Dollar slips on lower US inflation; yen remains fragile ahead of BOJ meeting

Dollar slips on lower US inflation; yen remains fragile ahead of BOJ meeting
Dollar slips on lower US inflation; yen remains fragile ahead of BOJ meeting

Asian currencies held firm Thursday against a dollar hit by weaker-than-expected U.S. inflation, except for the yen which remained tight ahead of a Bank of Japan meeting and as U.S. policymakers signaled that rates would remain high for some time to come.

Overnight, the euro rose 0.6% and broke above its 200-day moving average, last buying at $1.0811. The Australian dollar rose 0.9% to $0.6662 and the New Zealand dollar jumped five months above $0.62 before settling at $0.6183. The yen rose, but only by about 0.2%.

The gains were larger immediately after the release of the U.S. inflation report, which showed consumer prices remained flat month-over-month in May as the market rose. expected an increase of 0.1%.

They were reduced when the Federal Reserve kept the funds rate at 5.25-5.5% and policymakers’ median projection for the number of cuts this year fell to just one, from three in March.

Sterling rose 0.5% overnight to $1.2798. Morning moves were modest in Asian trading, although battered currencies such as the Indonesian rupiah were likely poised for some relief.

Despite the Fed’s projections, markets continued to price in nearly two 25 basis point rate cuts this year.

“I think markets see the US dollar as weakening, with swings in between,” said Imre Speizer, a strategist at Westpac in Auckland. “This is due (mainly) to the Fed’s rate cuts, which are still planned for this year.

The Chinese yuan was steady at 7.2627 in early offshore trading, after gaining slightly against the dollar overnight.

Fed Chairman Jerome Powell struck a familiar tone during his news conference and emphasized that policymakers would be sensitive to economic data. Although fewer reductions were planned for this year, policymakers had planned them for 2025 or 2026.

“While the view on the rate cut is more optimistic than in March, we think the details moderate that optimism,” said John Velis, Americas macro strategist at BNY, noting that 8 of 19 rate projections Policymakers planned two reductions this year.

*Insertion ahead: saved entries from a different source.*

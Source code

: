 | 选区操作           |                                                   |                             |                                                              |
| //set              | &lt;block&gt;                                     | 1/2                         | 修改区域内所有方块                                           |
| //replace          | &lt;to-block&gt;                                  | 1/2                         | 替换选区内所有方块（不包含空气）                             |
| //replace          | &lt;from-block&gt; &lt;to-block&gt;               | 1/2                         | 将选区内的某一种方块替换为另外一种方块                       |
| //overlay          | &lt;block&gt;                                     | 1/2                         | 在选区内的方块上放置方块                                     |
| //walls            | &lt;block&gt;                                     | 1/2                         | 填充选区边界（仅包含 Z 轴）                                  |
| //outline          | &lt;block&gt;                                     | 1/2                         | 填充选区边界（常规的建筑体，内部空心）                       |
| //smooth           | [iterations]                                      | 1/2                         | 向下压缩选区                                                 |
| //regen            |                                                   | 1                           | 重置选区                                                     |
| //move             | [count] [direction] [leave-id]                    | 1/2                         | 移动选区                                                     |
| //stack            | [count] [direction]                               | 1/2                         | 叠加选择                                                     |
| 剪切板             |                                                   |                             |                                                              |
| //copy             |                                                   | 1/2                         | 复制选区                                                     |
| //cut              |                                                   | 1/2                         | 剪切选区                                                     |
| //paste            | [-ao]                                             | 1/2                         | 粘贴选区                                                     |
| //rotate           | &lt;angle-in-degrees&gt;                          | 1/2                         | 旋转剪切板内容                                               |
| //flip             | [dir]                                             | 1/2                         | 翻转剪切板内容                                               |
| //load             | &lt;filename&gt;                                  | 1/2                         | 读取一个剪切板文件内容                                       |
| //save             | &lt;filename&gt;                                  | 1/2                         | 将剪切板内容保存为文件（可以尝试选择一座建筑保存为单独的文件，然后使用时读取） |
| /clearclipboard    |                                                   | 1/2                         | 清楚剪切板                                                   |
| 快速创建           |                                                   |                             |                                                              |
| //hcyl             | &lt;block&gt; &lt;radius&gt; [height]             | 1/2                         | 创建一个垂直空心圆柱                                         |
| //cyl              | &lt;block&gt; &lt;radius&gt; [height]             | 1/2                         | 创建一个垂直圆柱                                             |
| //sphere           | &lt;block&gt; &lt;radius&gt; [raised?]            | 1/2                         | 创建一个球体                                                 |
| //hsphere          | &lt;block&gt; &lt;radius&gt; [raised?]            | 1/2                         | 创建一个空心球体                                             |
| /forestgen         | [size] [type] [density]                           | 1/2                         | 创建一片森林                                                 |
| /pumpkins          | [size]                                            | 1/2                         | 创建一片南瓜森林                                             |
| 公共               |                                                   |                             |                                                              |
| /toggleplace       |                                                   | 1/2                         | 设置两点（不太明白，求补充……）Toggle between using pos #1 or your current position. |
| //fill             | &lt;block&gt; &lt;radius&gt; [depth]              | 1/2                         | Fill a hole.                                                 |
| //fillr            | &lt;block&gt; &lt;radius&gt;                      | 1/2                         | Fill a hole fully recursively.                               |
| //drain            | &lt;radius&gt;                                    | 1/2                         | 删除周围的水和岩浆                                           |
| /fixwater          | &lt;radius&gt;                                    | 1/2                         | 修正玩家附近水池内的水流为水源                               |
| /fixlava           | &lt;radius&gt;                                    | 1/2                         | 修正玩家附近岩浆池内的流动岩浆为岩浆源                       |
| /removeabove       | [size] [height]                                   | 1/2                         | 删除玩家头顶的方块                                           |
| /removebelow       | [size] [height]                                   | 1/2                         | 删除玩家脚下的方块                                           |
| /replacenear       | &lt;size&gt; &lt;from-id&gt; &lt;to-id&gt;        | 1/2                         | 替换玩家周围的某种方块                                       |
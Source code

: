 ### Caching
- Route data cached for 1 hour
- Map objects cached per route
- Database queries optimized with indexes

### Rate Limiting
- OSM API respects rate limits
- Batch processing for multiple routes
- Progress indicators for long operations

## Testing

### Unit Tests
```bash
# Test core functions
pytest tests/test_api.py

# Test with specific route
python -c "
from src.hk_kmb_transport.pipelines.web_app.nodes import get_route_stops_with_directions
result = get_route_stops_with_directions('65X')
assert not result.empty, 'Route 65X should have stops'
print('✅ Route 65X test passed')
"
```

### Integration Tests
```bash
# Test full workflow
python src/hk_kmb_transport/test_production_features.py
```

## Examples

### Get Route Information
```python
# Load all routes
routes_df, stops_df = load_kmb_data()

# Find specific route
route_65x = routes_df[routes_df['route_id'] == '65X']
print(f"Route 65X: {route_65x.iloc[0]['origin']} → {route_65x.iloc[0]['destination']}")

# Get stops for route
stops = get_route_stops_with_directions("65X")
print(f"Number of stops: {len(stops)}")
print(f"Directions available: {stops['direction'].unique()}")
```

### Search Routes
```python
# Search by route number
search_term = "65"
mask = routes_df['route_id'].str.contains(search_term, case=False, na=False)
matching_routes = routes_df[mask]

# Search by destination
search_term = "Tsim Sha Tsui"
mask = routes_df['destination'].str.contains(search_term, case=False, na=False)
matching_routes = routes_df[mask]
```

Still, that’s no comfort to the yen, which is struggling against the downward trend when the gap is so wide between near-zero Japanese rates and much higher short-term U.S. rates.

The Bank of Japan wraps up a two-day monetary policy meeting on Friday and markets are expecting an announcement or signal that the bank will reduce its massive bond purchases to allow for further rises in Japanese yields.

The yen is therefore likely to be disappointed. The yen remained volatile at 156.82 against the dollar and behind currencies – where it hit a 17-year low of 97.06 per kiwi and a 16-year low of 200 .91 against the pound sterling.

“We expect the BOJ to fail to meet these expectations, which could push Japanese interest rates and the yen lower,” said Kristina Clifton, senior currency strategist at the Commonwealth Bank of Australia.

“Communications from BOJ officials suggest that it wants to take its time to adjust its policy parameters again.